Official client and support for my platform of choice is a big plus only Steam bothers to have.
I have recently realized that I could claim tons of games from amazon with prime subscription that are claimed in GOG. And it seems GOG has some games available for Linux. There usually are couple of download links for different OSes
Steam doesn't enforce the use of its DRM (which is super easy to bypass anyway but that's a side note).
Steam lets you publish your game on their platform and hand out as many keys as you like to resell on other platforms (at no cost) while still doing all the heavy lifting of hosting and distributing.
Steam doesn't decide what kinds of titles get published on their platform any more than GoG does, so the bit about remasters, etc. is a bit weird. Besides you the user should get to decide what you want to buy and play.
I love GoG, but I love Steam as well. They're not mutually exclusive and you can have both.
Yeah, its like a lot of people don't know you can just... move files out of Steam's directory, and 95% of the time, game still runs, just, not through Steam.
What even is a Steam rip, anyway?
The problem is that with Steam you only know if that works after you bought the game and only know if that works across machines if you upfront have two machines to test it in.
I mean, if you know upfront that it matters to you (which you might not until, say, your machine breaks and you happen to have no access to the Internet or Steam in your new machine yet, at with point you'll be thinking "I wish I checked") you can go through all the hassle of always thoroughly testing it within the refund period of that game, but at that point piracy is less of a hassle.

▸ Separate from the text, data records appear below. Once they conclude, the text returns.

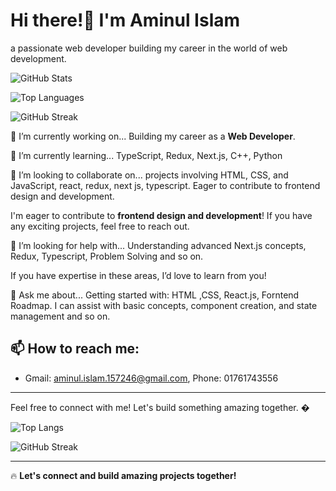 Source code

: # Hi there!👋 I'm **Aminul Islam**
a passionate web developer building my career in the world of web development.

![GitHub Stats](https://github-readme-stats.vercel.app/api?username=aminul351&show_icons=true&theme=radical)

![Top Languages](https://github-readme-stats.vercel.app/api/top-langs/?username=aminul351&layout=compact&theme=radical)

![GitHub Streak](https://github-readme-streak-stats.herokuapp.com/?user=aminul351&theme=radical)

🔭 I’m currently working on... Building my career as a **Web Developer**.

🌱 I’m currently learning... TypeScript, Redux, Next.js, C++, Python

👯 I’m looking to collaborate on... projects involving HTML, CSS, and JavaScript, react, redux, next js, typescript. Eager to contribute to frontend design and development.

I'm eager to contribute to **frontend design and development**! If you have any exciting projects, feel free to reach out.

🤔 I’m looking for help with... Understanding advanced Next.js concepts, Redux, Typescript, Problem Solving and so on.

If you have expertise in these areas, I’d love to learn from you!

💬 Ask me about... Getting started with: HTML ,CSS, React.js,  Forntend Roadmap. I can assist with basic concepts, component creation, and state management and so on.

## 📫 How to reach me:
- Gmail: [aminul.islam.157246@gmail.com](mailto:aminul.islam.157246@gmail.com), Phone: 01761743556

---

Feel free to connect with me! Let's build something amazing together. �

![Top Langs](https://github-readme-stats.vercel.app/api/top-langs/?username=aminul351&layout=compact&theme=radical)

![GitHub Streak](https://github-readme-streak-stats.herokuapp.com/?user=aminul351&theme=radical)

---

🔥 **Let's connect and build amazing projects together!**  
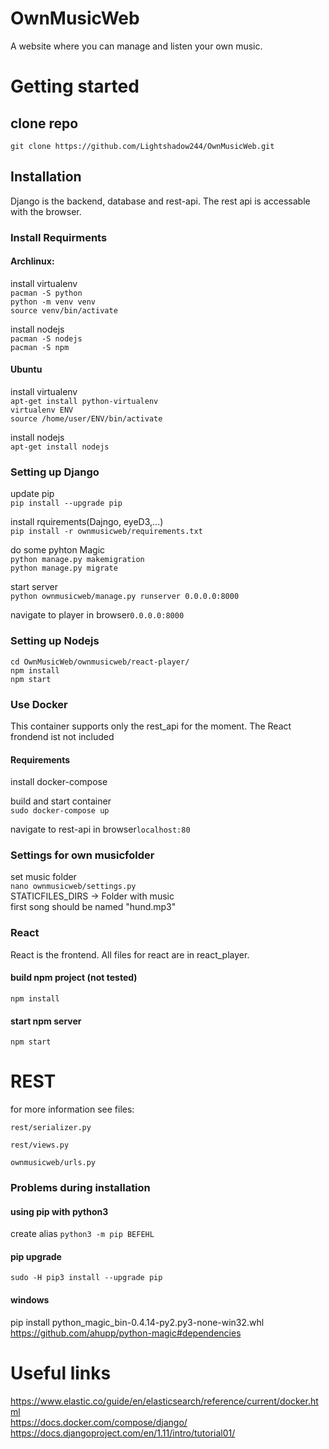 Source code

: # OwnMusicWeb
A website where you can manage and listen your own music.



# Getting started
## clone repo  
`git clone https://github.com/Lightshadow244/OwnMusicWeb.git`

## Installation
Django is the backend, database and rest-api. The rest api is accessable with the browser.  
### Install Requirments
#### Archlinux:  
install virtualenv  
`pacman -S python`  
`python -m venv venv`  
`source venv/bin/activate` 

install nodejs  
`pacman -S nodejs`  
`pacman -S npm`

#### Ubuntu
install virtualenv  
`apt-get install python-virtualenv`  
`virtualenv ENV`  
`source /home/user/ENV/bin/activate`  

install nodejs  
`apt-get install nodejs`

### Setting up Django  
update pip  
`pip install --upgrade pip`

install rquirements(Dajngo, eyeD3,...)  
`pip install -r ownmusicweb/requirements.txt`

do some pyhton Magic  
`python manage.py makemigration`  
`python manage.py migrate`

start server  
`python ownmusicweb/manage.py runserver 0.0.0.0:8000`  

navigate to player in browser`0.0.0.0:8000`  

### Setting up Nodejs
`cd OwnMusicWeb/ownmusicweb/react-player/`  
`npm install`  
`npm start`

### Use Docker
This container supports only the rest_api for the moment. The React frondend ist not included  

#### Requirements
install docker-compose  

build and start container  
`sudo docker-compose up`

navigate to rest-api in browser`localhost:80`




### Settings for own musicfolder 
set music folder  
`nano ownmusicweb/settings.py`  
STATICFILES_DIRS -> Folder with music  
first song should be named "hund.mp3"

### React  
React is the frontend. All files for react are in react_player.  

#### build npm project (not tested)
`npm install`

#### start npm server
`npm start`


# REST
for more information see files:

`rest/serializer.py`

`rest/views.py`

`ownmusicweb/urls.py`

### Problems during installation
#### using pip with python3
create alias 
`python3 -m pip BEFEHL`
#### pip upgrade
`sudo -H pip3 install --upgrade pip`
#### windows
pip install python_magic_bin-0.4.14-py2.py3-none-win32.whl  
https://github.com/ahupp/python-magic#dependencies

# Useful links
https://www.elastic.co/guide/en/elasticsearch/reference/current/docker.html  
https://docs.docker.com/compose/django/  
https://docs.djangoproject.com/en/1.11/intro/tutorial01/  
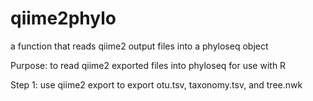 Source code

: # qiime2phylo
a function that reads qiime2 output files into a phyloseq object

Purpose: to read qiime2 exported files into phyloseq for use with R

Step 1: use qiime2 export to export otu.tsv, taxonomy.tsv, and tree.nwk 
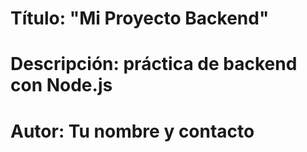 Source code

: # Título: "Mi Proyecto Backend"
# Descripción: práctica de backend con Node.js
# Autor: Tu nombre y contacto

Meanwhile some of my GOG offline installers are so old that they have been used on 3 different machines (well, one was the same machine under Windows and under Linux) already.
Don't get me wrong - I use both Steam and GOG, my point is that saying that "Steam has DRM free games" is even worse than a half-truth and about as bollocks as saying that a shop selling TVs is selling "Quake game machines" - sure, people with the right skills can get Quake to run in some Smart TVs, but that's not how the store is selling them as, that's definitelly not supported by them and they won't refund you a Smart TV purchase as "not suitable for purpose" if that device fails to runs Quake.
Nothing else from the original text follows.